Symptoms That Signal a Problem

Many people with a heart rate in the 50s have no symptoms at all and need no treatment. The heart rate number alone doesn’t determine whether bradycardia is dangerous. What matters is whether the slow rate is causing your body to get inadequate blood flow.

Warning signs include dizziness or lightheadedness, fainting or near-fainting, unusual fatigue during normal activities, shortness of breath with mild exertion, and difficulty concentrating or feeling confused. Chest pain or signs of heart failure alongside a slow pulse indicate the heart isn’t keeping up with the body’s demands.

There is no fixed heart rate cutoff that automatically requires a pacemaker. For sinus node dysfunction specifically, guidelines emphasize that the decision depends on whether symptoms clearly line up with the slow heart rate, not on a specific number.
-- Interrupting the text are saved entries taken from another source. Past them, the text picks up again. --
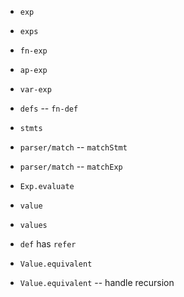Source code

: - `exp`
- `exps`
- `fn-exp`
- `ap-exp`
- `var-exp`

- `defs` -- `fn-def`
- `stmts`

- `parser/match` -- `matchStmt`
- `parser/match` -- `matchExp`

- `Exp.evaluate`

- `value`
- `values`

- `def` has `refer`

- `Value.equivalent`
- `Value.equivalent` -- handle recursion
For more advanced forms of heart block, a pacemaker is recommended even without symptoms because these conditions carry a risk of the heart stopping.

How the Cause Is Identified

If your heart rate is consistently low and you’re experiencing symptoms, the diagnostic process typically starts with an electrocardiogram (ECG), which captures your heart’s electrical activity and can identify where the signal is disrupted. Because bradycardia can come and go, you may wear a portable heart monitor for 24 hours to several weeks to catch episodes that don’t happen during an office visit.

Blood tests check thyroid function, potassium levels, and markers of infection. Your medication list gets a close review. If the cause is a reversible one, like a drug side effect, hypothyroidism, or Lyme disease, treating the underlying problem often restores a normal heart rate without any need for a pacemaker.